A subset of patients on hospice ends up visiting the ED or admitted to the hospital while enrolled in the program. These visits can lead to unwanted treatments, revocation of a patient’s hospice status, and significant costs for hospice agencies.
I recently co-presented a webconference with Dr. Kevin Munjal, Chair of the New York Integrated Healthcare Association and Associate Director of Prehospital Care at Mount Sinai Health System, and Dr. Ritchell Dignam, Hospice Consultant at Visiting Nurse Service of New York, on how hospice agencies can partner with EMS agencies to address this issue. Below are some three of the key takeaways from the presentation.
Improved coordination and communication between EMS and hospice during 911 calls can prevent avoidable ED visits and hospitalizations for hospice patients.

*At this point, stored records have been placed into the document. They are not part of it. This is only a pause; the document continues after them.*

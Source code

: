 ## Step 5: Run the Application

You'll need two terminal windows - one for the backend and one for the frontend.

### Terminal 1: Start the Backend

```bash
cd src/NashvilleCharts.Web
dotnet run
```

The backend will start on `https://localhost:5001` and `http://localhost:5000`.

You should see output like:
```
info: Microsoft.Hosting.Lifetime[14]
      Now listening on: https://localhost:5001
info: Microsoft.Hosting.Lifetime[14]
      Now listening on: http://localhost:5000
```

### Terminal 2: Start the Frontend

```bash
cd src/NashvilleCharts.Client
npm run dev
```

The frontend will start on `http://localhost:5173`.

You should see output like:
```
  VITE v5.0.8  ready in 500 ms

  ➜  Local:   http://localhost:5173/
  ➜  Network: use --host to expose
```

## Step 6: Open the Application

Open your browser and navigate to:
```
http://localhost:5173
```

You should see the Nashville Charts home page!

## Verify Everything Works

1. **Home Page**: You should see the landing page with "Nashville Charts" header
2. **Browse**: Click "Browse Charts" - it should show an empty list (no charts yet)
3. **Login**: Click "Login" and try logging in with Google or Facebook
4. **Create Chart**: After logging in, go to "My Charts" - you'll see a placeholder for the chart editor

In a unique program developed by MedStar Mobile Healthcare and Vitas Healthcare, hospice patients who call 911 receive a visit from a community paramedic who can assess the patient, administer their comfort pack medications, and assuage family concerns. Then, a hospice nurse comes to the patient’s home and takes over patient monitoring. By providing care that is consistent with the patient’s care plan, the community paramedic helps alleviate the patient’s and family’s concerns and helps avoid a transport to the hospital.

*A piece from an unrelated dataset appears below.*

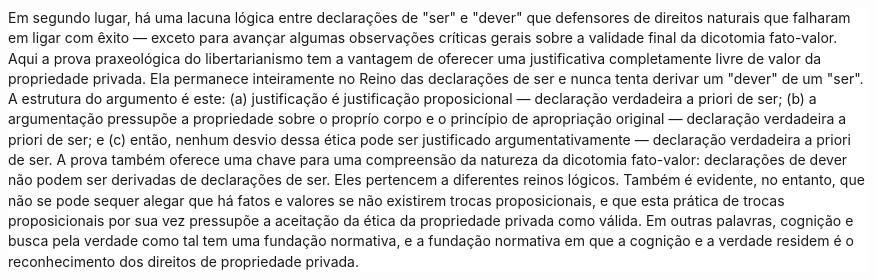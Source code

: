 Em segundo lugar, há uma lacuna lógica entre declarações de "ser" e "dever" que defensores de direitos naturais que falharam em ligar com êxito — exceto para avançar algumas observações críticas gerais sobre a validade final da dicotomia fato-valor. Aqui a prova praxeológica do libertarianismo tem a vantagem de oferecer uma justificativa completamente livre de valor da propriedade privada. Ela permanece inteiramente no Reino das declarações de ser e nunca tenta derivar um "dever" de um "ser". A estrutura do argumento é este: (a) justificação é justificação proposicional — declaração verdadeira a priori de ser; (b) a argumentação pressupõe a propriedade sobre o proprío corpo e o princípio de apropriação original — declaração verdadeira a priori de ser; e (c) então, nenhum desvio dessa ética pode ser justificado argumentativamente — declaração verdadeira a priori de ser. A prova também oferece uma chave para uma compreensão da natureza da dicotomia fato-valor: declarações de dever não podem ser derivadas de declarações de ser. Eles pertencem a diferentes reinos lógicos. Também é evidente, no entanto, que não se pode sequer alegar que há fatos e valores se não existirem trocas proposicionais, e que esta prática de trocas proposicionais por sua vez pressupõe a aceitação da ética da propriedade privada como válida. Em outras palavras, cognição e busca pela verdade como tal tem uma fundação normativa, e a fundação normativa em que a cognição e a verdade residem é o reconhecimento dos direitos de propriedade privada.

Program sustainability requires a shift from current fee-for-transport EMS reimbursement to alternate payment models, such as population-based funding.

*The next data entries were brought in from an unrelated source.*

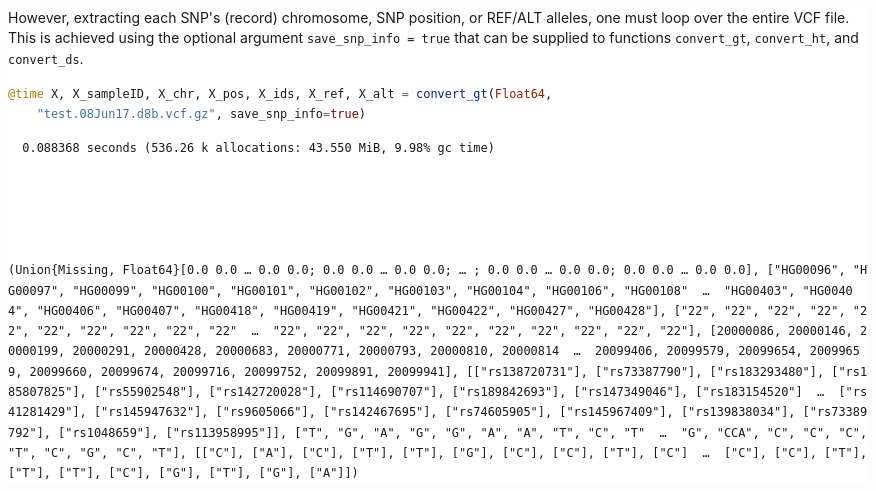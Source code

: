 

However, extracting each SNP's (record) chromosome, SNP position, or REF/ALT alleles, one must loop over the entire VCF file. This is achieved using the optional argument
`save_snp_info = true` that can be supplied to functions `convert_gt`, `convert_ht`, and `convert_ds`.


```julia
@time X, X_sampleID, X_chr, X_pos, X_ids, X_ref, X_alt = convert_gt(Float64, 
    "test.08Jun17.d8b.vcf.gz", save_snp_info=true)
```

      0.088368 seconds (536.26 k allocations: 43.550 MiB, 9.98% gc time)





    (Union{Missing, Float64}[0.0 0.0 … 0.0 0.0; 0.0 0.0 … 0.0 0.0; … ; 0.0 0.0 … 0.0 0.0; 0.0 0.0 … 0.0 0.0], ["HG00096", "HG00097", "HG00099", "HG00100", "HG00101", "HG00102", "HG00103", "HG00104", "HG00106", "HG00108"  …  "HG00403", "HG00404", "HG00406", "HG00407", "HG00418", "HG00419", "HG00421", "HG00422", "HG00427", "HG00428"], ["22", "22", "22", "22", "22", "22", "22", "22", "22", "22"  …  "22", "22", "22", "22", "22", "22", "22", "22", "22", "22"], [20000086, 20000146, 20000199, 20000291, 20000428, 20000683, 20000771, 20000793, 20000810, 20000814  …  20099406, 20099579, 20099654, 20099659, 20099660, 20099674, 20099716, 20099752, 20099891, 20099941], [["rs138720731"], ["rs73387790"], ["rs183293480"], ["rs185807825"], ["rs55902548"], ["rs142720028"], ["rs114690707"], ["rs189842693"], ["rs147349046"], ["rs183154520"]  …  ["rs41281429"], ["rs145947632"], ["rs9605066"], ["rs142467695"], ["rs74605905"], ["rs145967409"], ["rs139838034"], ["rs73389792"], ["rs1048659"], ["rs113958995"]], ["T", "G", "A", "G", "G", "A", "A", "T", "C", "T"  …  "G", "CCA", "C", "C", "C", "T", "C", "G", "C", "T"], [["C"], ["A"], ["C"], ["T"], ["T"], ["G"], ["C"], ["C"], ["T"], ["C"]  …  ["C"], ["C"], ["T"], ["T"], ["T"], ["C"], ["G"], ["T"], ["G"], ["A"]])




```julia

```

Currently, most EMS agencies receive payment for transports to the hospital only. Shifting to a population-based per-member-per-month (PMPM) payment can help justify the business case for developing these programs and free up EMS agencies to work with hospice agencies in a more collaborative manner.
EMS agencies are uniquely positioned to serve as effective partners for hospice agencies and health systems as the health care system shifts to value-based care.
EMS agencies are staffed by trained health care professionals who are based in the community and can respond quickly to resolve health issues. In recent years, they have become more integrated into care teams through community paramedicine programs and supported patients in an expanded role.